ECONOMIC necessity may have pushed Russian President Boris Yeltsin into taking the politically risky step of circumventing Russia's constitution and disbanding Parliament.
Mr. Yeltsin's market reforms were paralyzed because of the Parliament's staunch advocacy of hyperinflationary policies. In justifying his move against the legislature, Yeltsin said popular will was in favor of deeper democratic and market reforms. He pointed to April referendum results that endorsed his political and economic program. Economic control
In the week since the political turmoil in Moscow began, the Yeltsin administration has moved to strengthen its control over the economy. But detractors say Yeltsin's political ploy stands a better chance of aggravating economic chaos in Russia than stabilizing the tumultuous transition to a market economy.
``Economic development is not under control right now,'' economist Grigory Yavlinsky told reporters. ``The situation is like a tightly coiled spring. We have conditions for further inflation and in October and November it will start to unwind.''
Since disbanding Parliament, Yeltsin has issued a bevy of decrees aimed at controlling inflation, which reached 29 percent in August, and at attracting foreign investment. One of his first acts was to claim control of the unruly Central Bank, which before answered to the legislature. Central Bank action
In the past, Viktor Gerashchenko, the bank's chairman, pursued monetary policies, including granting large credits on easy terms to industry, that often contradicted cabinet efforts to control the money supply. In the last week, Mr. Gerashchenko seems to have accepted, perhaps reluctantly, Yeltsin's authority.

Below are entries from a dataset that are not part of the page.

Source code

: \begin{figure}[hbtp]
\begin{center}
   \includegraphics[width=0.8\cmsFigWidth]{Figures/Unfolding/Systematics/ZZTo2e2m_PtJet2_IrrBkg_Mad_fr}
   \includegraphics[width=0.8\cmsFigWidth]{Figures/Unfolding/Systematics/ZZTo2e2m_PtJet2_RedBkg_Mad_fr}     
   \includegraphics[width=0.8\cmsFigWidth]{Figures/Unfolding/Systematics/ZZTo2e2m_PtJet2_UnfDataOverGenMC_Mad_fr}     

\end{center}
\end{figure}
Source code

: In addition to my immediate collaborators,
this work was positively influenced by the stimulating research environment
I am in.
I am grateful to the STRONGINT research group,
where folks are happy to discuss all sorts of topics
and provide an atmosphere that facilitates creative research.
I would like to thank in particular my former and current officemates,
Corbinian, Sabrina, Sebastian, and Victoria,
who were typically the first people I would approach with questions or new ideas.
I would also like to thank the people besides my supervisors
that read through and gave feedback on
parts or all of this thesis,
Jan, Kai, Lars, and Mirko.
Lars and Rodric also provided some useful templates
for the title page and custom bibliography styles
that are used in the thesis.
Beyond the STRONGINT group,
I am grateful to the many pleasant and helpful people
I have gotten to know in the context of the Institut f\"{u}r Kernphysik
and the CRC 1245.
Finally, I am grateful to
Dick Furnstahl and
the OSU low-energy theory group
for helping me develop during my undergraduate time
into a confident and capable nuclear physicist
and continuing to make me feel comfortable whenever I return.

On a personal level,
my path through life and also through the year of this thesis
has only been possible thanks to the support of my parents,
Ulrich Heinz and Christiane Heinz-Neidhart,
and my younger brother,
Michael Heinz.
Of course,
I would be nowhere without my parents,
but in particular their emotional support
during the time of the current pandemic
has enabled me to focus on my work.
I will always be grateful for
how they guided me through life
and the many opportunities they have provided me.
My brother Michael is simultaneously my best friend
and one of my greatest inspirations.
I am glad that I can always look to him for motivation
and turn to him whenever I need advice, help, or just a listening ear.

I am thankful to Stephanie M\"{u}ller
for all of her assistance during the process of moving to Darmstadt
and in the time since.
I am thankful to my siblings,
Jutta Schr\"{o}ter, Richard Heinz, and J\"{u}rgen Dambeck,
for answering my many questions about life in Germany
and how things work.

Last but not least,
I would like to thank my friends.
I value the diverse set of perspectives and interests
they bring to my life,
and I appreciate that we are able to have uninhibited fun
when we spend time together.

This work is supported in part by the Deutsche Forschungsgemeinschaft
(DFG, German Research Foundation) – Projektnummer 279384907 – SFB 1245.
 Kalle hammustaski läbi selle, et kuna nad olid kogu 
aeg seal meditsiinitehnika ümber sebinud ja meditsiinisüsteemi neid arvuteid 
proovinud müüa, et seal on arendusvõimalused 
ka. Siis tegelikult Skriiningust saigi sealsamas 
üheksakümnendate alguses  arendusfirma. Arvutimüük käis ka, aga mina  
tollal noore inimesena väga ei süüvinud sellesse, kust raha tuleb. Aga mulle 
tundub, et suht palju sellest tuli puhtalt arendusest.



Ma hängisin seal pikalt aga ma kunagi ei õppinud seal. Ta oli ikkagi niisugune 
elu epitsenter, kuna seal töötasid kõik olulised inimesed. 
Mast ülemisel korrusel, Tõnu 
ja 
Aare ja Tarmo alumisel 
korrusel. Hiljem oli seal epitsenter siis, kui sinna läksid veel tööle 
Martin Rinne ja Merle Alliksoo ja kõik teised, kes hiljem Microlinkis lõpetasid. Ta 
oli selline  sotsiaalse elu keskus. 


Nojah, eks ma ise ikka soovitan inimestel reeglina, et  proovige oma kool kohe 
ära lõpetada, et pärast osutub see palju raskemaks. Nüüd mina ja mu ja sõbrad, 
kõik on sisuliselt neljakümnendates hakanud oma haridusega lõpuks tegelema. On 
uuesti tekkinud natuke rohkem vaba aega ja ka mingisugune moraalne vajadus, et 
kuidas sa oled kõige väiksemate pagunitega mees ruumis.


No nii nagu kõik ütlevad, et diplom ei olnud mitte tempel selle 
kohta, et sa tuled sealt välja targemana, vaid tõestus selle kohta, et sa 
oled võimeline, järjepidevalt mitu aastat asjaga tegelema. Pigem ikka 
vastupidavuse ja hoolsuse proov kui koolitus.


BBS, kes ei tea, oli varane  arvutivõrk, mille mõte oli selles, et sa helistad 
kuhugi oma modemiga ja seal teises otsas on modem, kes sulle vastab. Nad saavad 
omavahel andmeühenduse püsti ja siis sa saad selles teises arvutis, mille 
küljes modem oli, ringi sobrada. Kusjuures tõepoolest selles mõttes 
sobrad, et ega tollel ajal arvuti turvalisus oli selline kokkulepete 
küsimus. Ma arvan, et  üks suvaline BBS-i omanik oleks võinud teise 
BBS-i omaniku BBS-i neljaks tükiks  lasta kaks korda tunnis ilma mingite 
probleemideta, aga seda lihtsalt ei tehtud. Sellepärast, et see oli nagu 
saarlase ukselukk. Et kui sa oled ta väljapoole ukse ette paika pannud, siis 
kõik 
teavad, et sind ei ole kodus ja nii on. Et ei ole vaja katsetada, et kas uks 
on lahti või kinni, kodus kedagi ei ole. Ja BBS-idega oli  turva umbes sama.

The bank intervened to bolster the Russian ruble after its value plunged nearly 30 percent - falling to a low of 1,299 to the dollar - amid the political turmoil. The Russian ruble stood at 1,179 to $1 Wednesday, after the bank spent more than $250 million of its approximately $2 billion in hard currency reserves on stabilizing the ruble.
In addition, the bank has raised its prime lending rate from 170 percent to 180 percent to discourage commercial bank ruble speculation, and it has stopped issuing easy-term credits. Those highly state-subsidized credits comprised up to 85 percent of all bank credits.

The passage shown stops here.